Stored data:
-=-=-

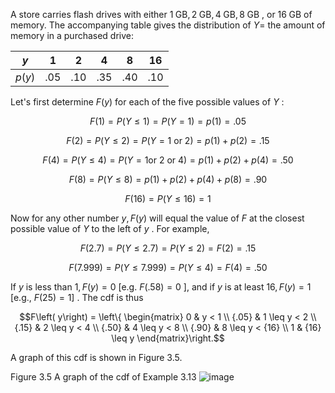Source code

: A store carries flash drives with either
$1\mathrm{\;{GB}},2\mathrm{\;{GB}},4\mathrm{\;{GB}},8\mathrm{\;{GB}}$ ,
or ${16}\mathrm{\;{GB}}$ of memory. The accompanying table gives the
distribution of $Y =$ the amount of memory in a purchased drive:

| $y$    | 1   | 2   | 4   | 8   | 16  |
| ------ | --- | --- | --- | --- | --- |
| $p(y)$ | .05 | .10 | .35 | .40 | .10 |

Let's first determine $F\left( y\right)$ for each of the five possible
values of $Y$ :

$$F\left( 1\right) = P\left( {Y \leq 1}\right) = P\left( {Y = 1}\right) = p\left( 1\right) = {.05}$$

$$F\left( 2\right) = P\left( {Y \leq 2}\right) = P\left( {Y = 1\text{ or }2}\right) = p\left( 1\right) + p\left( 2\right) = {.15}$$

$$F\left( 4\right) = P\left( {Y \leq 4}\right) = P\left( {Y = 1\text{or }2\text{ or }4}\right) = p\left( 1\right) + p\left( 2\right) + p\left( 4\right) = {.50}$$

$$F\left( 8\right) = P\left( {Y \leq 8}\right) = p\left( 1\right) + p\left( 2\right) + p\left( 4\right) + p\left( 8\right) = {.90}$$

$$F\left( {16}\right) = P\left( {Y \leq {16}}\right) = 1$$

Now for any other number $y,F\left( y\right)$ will equal the value of
$F$ at the closest possible value of $Y$ to the left of $y$ . For
example,

$$F\left( {2.7}\right) = P\left( {Y \leq {2.7}}\right) = P\left( {Y \leq 2}\right) = F\left( 2\right) = {.15}$$

$$F\left( {7.999}\right) = P\left( {Y \leq {7.999}}\right) = P\left( {Y \leq 4}\right) = F\left( 4\right) = {.50}$$

If $y$ is less than $1,F\left( y\right) = 0$ \[e.g.
$F\left( {.58}\right) = 0$ \], and if $y$ is at least
${16},F\left( y\right) = 1$ \[e.g., $F\left( {25}\right) = 1\rbrack$ .
The cdf is thus

$$F\left( y\right) = \left\{ \begin{matrix} 0 & y < 1 \\ {.05} & 1 \leq y < 2 \\ {.15} & 2 \leq y < 4 \\ {.50} & 4 \leq y < 8 \\ {.90} & 8 \leq y < {16} \\ 1 & {16} \leq y \end{matrix}\right.$$

A graph of this cdf is shown in Figure 3.5.

Figure 3.5 A graph of the cdf of Example 3.13
![image](images/019165cb-e657-75f5-b964-f15ddb80567f_11_550958.jpg)
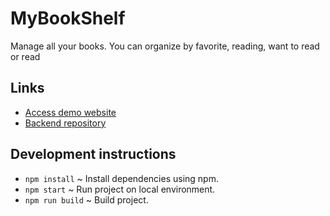 # MyBookShelf
Manage all your books. You can organize by favorite, reading, want to read or read

## Links
- [Access demo website](https://dev-mybookshelf.netlify.com/)
- [Backend repository](https://github.com/redhmam/my-bookshelf-backend)

## Development instructions

- `npm install` ~ Install dependencies using npm.
- `npm start` ~ Run project on local environment.
- `npm run build` ~ Build project.
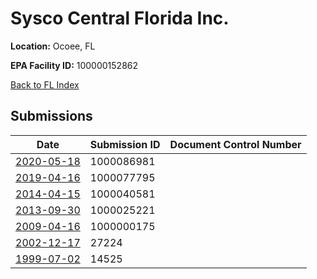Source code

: # Sysco Central Florida Inc.

**Location:** Ocoee, FL

**EPA Facility ID:** 100000152862

[Back to FL Index](../../index.md)

## Submissions

| Date | Submission ID | Document Control Number |
|------|--------------|-------------------------|
| [2020-05-18](submissions/1000086981.md) | 1000086981 |  |
| [2019-04-16](submissions/1000077795.md) | 1000077795 |  |
| [2014-04-15](submissions/1000040581.md) | 1000040581 |  |
| [2013-09-30](submissions/1000025221.md) | 1000025221 |  |
| [2009-04-16](submissions/1000000175.md) | 1000000175 |  |
| [2002-12-17](submissions/27224.md) | 27224 |  |
| [1999-07-02](submissions/14525.md) | 14525 |  |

-=-=-

Without the pictures, reproduce the entries exactly.

Source code

: A store carries flash drives with either
$1\mathrm{\;{GB}},2\mathrm{\;{GB}},4\mathrm{\;{GB}},8\mathrm{\;{GB}}$ ,
or ${16}\mathrm{\;{GB}}$ of memory. The accompanying table gives the
distribution of $Y =$ the amount of memory in a purchased drive:

| $y$    | 1   | 2   | 4   | 8   | 16  |
| ------ | --- | --- | --- | --- | --- |
| $p(y)$ | .05 | .10 | .35 | .40 | .10 |

Let's first determine $F\left( y\right)$ for each of the five possible
values of $Y$ :

$$F\left( 1\right) = P\left( {Y \leq 1}\right) = P\left( {Y = 1}\right) = p\left( 1\right) = {.05}$$

$$F\left( 2\right) = P\left( {Y \leq 2}\right) = P\left( {Y = 1\text{ or }2}\right) = p\left( 1\right) + p\left( 2\right) = {.15}$$

$$F\left( 4\right) = P\left( {Y \leq 4}\right) = P\left( {Y = 1\text{or }2\text{ or }4}\right) = p\left( 1\right) + p\left( 2\right) + p\left( 4\right) = {.50}$$

$$F\left( 8\right) = P\left( {Y \leq 8}\right) = p\left( 1\right) + p\left( 2\right) + p\left( 4\right) + p\left( 8\right) = {.90}$$

$$F\left( {16}\right) = P\left( {Y \leq {16}}\right) = 1$$

Now for any other number $y,F\left( y\right)$ will equal the value of
$F$ at the closest possible value of $Y$ to the left of $y$ . For
example,

$$F\left( {2.7}\right) = P\left( {Y \leq {2.7}}\right) = P\left( {Y \leq 2}\right) = F\left( 2\right) = {.15}$$

$$F\left( {7.999}\right) = P\left( {Y \leq {7.999}}\right) = P\left( {Y \leq 4}\right) = F\left( 4\right) = {.50}$$

If $y$ is less than $1,F\left( y\right) = 0$ \[e.g.
$F\left( {.58}\right) = 0$ \], and if $y$ is at least
${16},F\left( y\right) = 1$ \[e.g., $F\left( {25}\right) = 1\rbrack$ .
The cdf is thus

$$F\left( y\right) = \left\{ \begin{matrix} 0 & y < 1 \\ {.05} & 1 \leq y < 2 \\ {.15} & 2 \leq y < 4 \\ {.50} & 4 \leq y < 8 \\ {.90} & 8 \leq y < {16} \\ 1 & {16} \leq y \end{matrix}\right.$$

A graph of this cdf is shown in Figure 3.5.

Figure 3.5 A graph of the cdf of Example 3.13
![image](images/019165cb-e657-75f5-b964-f15ddb80567f_11_550958.jpg)
 # MyBookShelf
Manage all your books. You can organize by favorite, reading, want to read or read

## Links
- [Access demo website](https://dev-mybookshelf.netlify.com/)
- [Backend repository](https://github.com/redhmam/my-bookshelf-backend)

## Development instructions

- `npm install` ~ Install dependencies using npm.
- `npm start` ~ Run project on local environment.
- `npm run build` ~ Build project.
Source code

: # Sysco Central Florida Inc.

**Location:** Ocoee, FL

**EPA Facility ID:** 100000152862

[Back to FL Index](../../index.md)

## Submissions

| Date | Submission ID | Document Control Number |
|------|--------------|-------------------------|
| [2020-05-18](submissions/1000086981.md) | 1000086981 |  |
| [2019-04-16](submissions/1000077795.md) | 1000077795 |  |
| [2014-04-15](submissions/1000040581.md) | 1000040581 |  |
| [2013-09-30](submissions/1000025221.md) | 1000025221 |  |
| [2009-04-16](submissions/1000000175.md) | 1000000175 |  |
| [2002-12-17](submissions/27224.md) | 27224 |  |
| [1999-07-02](submissions/14525.md) | 14525 |  |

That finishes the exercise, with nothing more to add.